● SOURCE RECORDS:
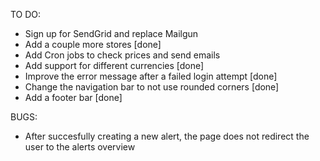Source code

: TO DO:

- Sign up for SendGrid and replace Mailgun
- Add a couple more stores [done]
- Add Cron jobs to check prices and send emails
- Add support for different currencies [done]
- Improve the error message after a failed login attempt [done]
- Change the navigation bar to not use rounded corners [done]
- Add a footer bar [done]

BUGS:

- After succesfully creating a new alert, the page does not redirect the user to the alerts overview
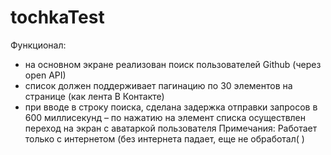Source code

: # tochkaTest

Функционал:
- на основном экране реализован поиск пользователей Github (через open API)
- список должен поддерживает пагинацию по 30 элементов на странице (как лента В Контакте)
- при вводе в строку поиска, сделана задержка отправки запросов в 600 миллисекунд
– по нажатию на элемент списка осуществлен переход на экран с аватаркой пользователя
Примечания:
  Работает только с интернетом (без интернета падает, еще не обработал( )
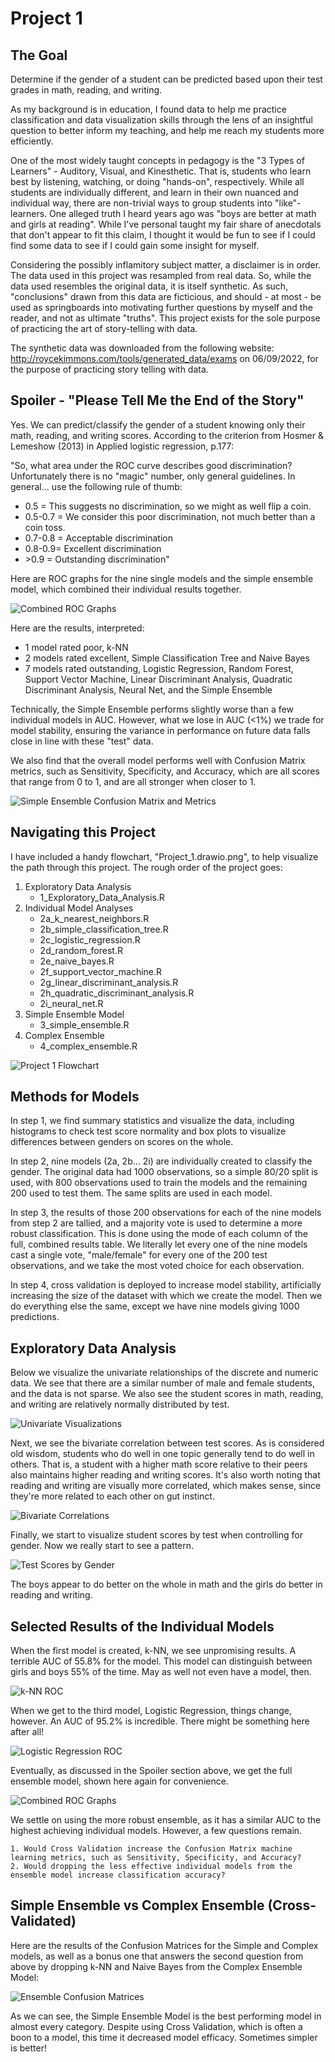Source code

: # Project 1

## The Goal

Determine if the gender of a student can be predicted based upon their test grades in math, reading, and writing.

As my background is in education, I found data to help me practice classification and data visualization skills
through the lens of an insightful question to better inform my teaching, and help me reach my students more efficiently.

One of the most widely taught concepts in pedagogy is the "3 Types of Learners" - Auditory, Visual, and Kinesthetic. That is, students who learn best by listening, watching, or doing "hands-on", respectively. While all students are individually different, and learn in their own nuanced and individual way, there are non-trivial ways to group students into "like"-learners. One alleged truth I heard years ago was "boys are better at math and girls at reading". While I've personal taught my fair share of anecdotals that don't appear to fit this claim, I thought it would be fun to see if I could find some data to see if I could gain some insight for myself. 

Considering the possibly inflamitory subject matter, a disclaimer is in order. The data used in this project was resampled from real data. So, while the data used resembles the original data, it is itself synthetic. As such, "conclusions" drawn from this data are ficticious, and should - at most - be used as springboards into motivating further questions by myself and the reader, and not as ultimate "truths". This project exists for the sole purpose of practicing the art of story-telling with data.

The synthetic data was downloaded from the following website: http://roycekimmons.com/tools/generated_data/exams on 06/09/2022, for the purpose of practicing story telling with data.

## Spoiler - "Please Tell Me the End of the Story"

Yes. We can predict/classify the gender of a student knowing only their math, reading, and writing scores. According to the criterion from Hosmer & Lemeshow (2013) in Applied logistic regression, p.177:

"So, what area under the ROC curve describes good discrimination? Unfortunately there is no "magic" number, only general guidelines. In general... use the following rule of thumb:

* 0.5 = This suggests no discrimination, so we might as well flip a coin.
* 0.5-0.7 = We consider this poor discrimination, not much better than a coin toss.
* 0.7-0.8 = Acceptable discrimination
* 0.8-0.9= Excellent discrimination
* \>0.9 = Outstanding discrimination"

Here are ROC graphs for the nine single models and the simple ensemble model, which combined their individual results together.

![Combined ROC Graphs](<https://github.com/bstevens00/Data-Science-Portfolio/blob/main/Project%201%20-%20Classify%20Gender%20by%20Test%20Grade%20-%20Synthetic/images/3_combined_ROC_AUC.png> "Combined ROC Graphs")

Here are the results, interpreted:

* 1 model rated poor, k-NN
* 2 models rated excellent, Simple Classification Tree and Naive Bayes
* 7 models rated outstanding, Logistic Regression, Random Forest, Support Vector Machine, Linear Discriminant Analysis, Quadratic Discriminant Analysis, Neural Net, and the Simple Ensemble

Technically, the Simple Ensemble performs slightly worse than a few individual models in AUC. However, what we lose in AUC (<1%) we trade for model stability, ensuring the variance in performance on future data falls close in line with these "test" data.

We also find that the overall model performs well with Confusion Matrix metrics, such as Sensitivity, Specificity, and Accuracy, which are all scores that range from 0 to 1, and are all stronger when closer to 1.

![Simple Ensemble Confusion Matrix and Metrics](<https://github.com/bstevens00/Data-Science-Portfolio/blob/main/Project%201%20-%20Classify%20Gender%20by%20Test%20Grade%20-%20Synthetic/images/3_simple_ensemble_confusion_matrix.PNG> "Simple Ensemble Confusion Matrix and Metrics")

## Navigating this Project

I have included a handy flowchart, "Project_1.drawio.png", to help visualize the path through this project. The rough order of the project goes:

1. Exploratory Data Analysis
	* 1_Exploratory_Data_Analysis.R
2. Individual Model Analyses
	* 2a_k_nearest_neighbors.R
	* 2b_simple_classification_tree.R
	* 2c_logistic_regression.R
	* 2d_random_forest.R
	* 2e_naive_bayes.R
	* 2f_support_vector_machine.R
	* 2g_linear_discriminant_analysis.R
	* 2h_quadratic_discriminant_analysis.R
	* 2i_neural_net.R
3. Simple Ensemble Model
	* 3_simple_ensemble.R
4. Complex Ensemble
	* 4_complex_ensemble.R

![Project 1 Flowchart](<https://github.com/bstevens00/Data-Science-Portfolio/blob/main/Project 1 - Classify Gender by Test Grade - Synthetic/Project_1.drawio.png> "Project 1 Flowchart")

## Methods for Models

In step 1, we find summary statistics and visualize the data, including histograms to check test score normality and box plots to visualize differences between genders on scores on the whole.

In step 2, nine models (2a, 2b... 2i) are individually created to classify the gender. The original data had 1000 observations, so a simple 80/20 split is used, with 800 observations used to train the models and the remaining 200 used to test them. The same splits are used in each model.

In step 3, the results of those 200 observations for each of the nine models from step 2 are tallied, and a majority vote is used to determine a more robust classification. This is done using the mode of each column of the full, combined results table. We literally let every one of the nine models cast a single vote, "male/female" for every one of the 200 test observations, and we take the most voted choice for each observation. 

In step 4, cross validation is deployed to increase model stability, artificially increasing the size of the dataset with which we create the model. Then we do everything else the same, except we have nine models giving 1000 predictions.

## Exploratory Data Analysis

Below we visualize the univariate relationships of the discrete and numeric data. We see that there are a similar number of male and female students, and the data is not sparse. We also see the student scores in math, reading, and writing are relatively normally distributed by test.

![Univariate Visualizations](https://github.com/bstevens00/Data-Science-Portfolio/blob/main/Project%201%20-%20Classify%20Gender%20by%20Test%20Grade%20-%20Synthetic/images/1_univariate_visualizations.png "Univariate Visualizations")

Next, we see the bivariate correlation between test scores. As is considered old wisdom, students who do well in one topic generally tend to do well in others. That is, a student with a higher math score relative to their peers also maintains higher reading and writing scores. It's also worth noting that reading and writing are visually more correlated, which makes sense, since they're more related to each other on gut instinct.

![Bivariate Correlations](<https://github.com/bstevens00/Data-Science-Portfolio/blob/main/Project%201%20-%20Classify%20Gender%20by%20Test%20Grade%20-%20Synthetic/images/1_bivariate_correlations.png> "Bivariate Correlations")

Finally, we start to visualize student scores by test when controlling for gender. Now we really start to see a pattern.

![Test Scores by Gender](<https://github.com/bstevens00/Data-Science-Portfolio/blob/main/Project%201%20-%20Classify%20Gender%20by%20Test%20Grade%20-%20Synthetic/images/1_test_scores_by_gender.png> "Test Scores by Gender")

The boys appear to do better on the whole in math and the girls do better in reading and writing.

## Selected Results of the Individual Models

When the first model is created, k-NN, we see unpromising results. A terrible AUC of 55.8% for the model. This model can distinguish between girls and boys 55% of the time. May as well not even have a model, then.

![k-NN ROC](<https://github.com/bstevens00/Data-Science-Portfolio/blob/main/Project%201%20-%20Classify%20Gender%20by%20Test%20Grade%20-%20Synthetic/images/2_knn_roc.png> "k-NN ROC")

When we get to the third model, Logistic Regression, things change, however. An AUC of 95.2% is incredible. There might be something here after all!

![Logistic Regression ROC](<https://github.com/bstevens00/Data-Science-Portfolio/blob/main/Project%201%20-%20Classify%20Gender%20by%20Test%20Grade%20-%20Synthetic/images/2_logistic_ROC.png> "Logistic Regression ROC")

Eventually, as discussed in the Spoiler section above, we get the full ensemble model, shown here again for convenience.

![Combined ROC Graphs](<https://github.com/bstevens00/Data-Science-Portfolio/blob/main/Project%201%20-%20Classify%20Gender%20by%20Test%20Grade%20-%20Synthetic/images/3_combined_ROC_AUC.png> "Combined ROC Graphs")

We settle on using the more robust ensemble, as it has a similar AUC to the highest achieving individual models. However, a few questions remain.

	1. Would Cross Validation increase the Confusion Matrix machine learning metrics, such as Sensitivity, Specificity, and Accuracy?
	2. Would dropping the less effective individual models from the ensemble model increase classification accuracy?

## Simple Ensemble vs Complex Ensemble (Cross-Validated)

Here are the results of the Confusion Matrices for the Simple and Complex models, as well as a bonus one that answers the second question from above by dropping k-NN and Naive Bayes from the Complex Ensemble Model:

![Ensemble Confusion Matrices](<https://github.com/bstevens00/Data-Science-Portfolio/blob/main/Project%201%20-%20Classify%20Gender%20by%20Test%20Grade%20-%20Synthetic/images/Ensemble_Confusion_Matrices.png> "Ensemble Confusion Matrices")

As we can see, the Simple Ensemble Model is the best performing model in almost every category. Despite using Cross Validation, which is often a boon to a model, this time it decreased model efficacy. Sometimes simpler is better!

● THE PROBLEM:
Every line in the data that holds the string "order" should be returned.

● ANSWER:
Considering the possibly inflamitory subject matter, a disclaimer is in order. The data used in this project was resampled from real data. So, while the data used resembles the original data, it is itself synthetic. As such, "conclusions" drawn from this data are ficticious, and should - at most - be used as springboards into motivating further questions by myself and the reader, and not as ultimate "truths". This project exists for the sole purpose of practicing the art of story-telling with data.
I have included a handy flowchart, "Project_1.drawio.png", to help visualize the path through this project. The rough order of the project goes:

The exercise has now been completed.